* **What is needed**: Wherever "structure" appears in the records below, copy the line that holds it.

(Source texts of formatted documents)

————

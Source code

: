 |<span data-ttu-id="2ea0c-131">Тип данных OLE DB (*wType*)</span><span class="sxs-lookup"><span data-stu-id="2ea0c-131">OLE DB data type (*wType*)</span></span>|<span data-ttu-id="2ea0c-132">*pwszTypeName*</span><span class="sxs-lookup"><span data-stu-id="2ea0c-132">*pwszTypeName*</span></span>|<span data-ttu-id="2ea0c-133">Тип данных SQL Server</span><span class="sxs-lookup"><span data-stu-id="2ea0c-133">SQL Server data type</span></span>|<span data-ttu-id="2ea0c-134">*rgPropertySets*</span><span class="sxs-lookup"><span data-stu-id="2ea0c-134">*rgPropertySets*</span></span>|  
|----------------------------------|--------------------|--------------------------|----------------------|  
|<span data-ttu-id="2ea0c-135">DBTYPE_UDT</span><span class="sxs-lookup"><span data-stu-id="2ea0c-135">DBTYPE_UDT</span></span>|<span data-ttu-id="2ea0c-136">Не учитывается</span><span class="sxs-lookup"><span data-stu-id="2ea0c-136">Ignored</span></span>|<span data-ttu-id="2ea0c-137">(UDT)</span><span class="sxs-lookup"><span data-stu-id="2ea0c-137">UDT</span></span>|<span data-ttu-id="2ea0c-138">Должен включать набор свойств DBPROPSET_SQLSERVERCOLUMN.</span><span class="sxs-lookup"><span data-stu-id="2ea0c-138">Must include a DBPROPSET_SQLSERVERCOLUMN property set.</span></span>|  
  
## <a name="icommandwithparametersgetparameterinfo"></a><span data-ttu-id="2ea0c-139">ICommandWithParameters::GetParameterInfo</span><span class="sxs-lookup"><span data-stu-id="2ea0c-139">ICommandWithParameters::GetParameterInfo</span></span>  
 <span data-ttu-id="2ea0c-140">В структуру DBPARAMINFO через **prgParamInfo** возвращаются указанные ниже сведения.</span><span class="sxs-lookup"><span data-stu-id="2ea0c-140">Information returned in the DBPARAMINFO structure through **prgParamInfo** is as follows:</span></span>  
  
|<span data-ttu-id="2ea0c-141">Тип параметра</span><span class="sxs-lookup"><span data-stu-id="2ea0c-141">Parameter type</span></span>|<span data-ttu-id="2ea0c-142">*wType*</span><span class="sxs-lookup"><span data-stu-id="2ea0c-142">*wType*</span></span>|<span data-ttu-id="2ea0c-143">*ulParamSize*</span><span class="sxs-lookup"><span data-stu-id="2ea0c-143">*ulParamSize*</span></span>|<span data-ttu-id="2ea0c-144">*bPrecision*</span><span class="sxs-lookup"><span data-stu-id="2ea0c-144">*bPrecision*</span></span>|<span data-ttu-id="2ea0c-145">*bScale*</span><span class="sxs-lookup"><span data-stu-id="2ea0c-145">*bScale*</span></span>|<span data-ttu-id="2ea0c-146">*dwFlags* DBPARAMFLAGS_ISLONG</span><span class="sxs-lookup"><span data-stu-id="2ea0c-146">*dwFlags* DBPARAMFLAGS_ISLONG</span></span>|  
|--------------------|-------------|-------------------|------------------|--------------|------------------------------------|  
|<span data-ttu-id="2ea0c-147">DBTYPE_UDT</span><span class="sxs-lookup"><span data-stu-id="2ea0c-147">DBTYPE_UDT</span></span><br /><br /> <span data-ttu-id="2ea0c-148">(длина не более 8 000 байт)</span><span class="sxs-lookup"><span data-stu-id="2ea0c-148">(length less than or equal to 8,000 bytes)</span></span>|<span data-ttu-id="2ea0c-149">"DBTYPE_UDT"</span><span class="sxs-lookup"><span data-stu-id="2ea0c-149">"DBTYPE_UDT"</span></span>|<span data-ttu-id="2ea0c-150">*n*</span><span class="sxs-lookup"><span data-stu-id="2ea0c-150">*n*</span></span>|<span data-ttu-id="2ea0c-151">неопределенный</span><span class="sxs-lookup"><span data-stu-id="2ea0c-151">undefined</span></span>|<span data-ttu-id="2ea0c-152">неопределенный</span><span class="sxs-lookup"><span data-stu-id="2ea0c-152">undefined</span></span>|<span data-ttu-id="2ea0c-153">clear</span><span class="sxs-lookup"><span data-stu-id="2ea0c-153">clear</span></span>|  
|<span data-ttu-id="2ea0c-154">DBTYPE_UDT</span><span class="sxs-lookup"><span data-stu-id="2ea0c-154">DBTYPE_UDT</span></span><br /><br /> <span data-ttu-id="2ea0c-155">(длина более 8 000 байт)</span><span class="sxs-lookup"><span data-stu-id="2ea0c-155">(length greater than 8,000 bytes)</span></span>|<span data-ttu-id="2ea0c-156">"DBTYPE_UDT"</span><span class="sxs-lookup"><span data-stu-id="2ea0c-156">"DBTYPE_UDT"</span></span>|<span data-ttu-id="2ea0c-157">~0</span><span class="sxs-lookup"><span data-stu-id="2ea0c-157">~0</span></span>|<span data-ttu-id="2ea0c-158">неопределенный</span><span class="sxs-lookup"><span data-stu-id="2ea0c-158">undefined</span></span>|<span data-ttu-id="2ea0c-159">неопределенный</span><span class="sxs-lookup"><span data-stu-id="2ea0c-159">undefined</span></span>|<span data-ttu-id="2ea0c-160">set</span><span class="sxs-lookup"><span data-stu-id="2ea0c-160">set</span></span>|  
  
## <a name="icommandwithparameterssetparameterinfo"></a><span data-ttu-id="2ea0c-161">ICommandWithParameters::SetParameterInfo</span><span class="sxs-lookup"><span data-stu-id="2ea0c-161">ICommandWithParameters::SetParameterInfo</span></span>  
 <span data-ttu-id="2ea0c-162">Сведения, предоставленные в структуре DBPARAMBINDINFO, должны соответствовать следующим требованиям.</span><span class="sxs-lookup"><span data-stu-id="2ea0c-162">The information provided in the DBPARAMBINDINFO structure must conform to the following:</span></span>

————

* **Response area**:
 <span data-ttu-id="2ea0c-140">В структуру DBPARAMINFO через **prgParamInfo** возвращаются указанные ниже сведения.</span><span class="sxs-lookup"><span data-stu-id="2ea0c-140">Information returned in the DBPARAMINFO structure through **prgParamInfo** is as follows:</span></span>  
 <span data-ttu-id="2ea0c-162">Сведения, предоставленные в структуре DBPARAMBINDINFO, должны соответствовать следующим требованиям.</span><span class="sxs-lookup"><span data-stu-id="2ea0c-162">The information provided in the DBPARAMBINDINFO structure must conform to the following:</span></span>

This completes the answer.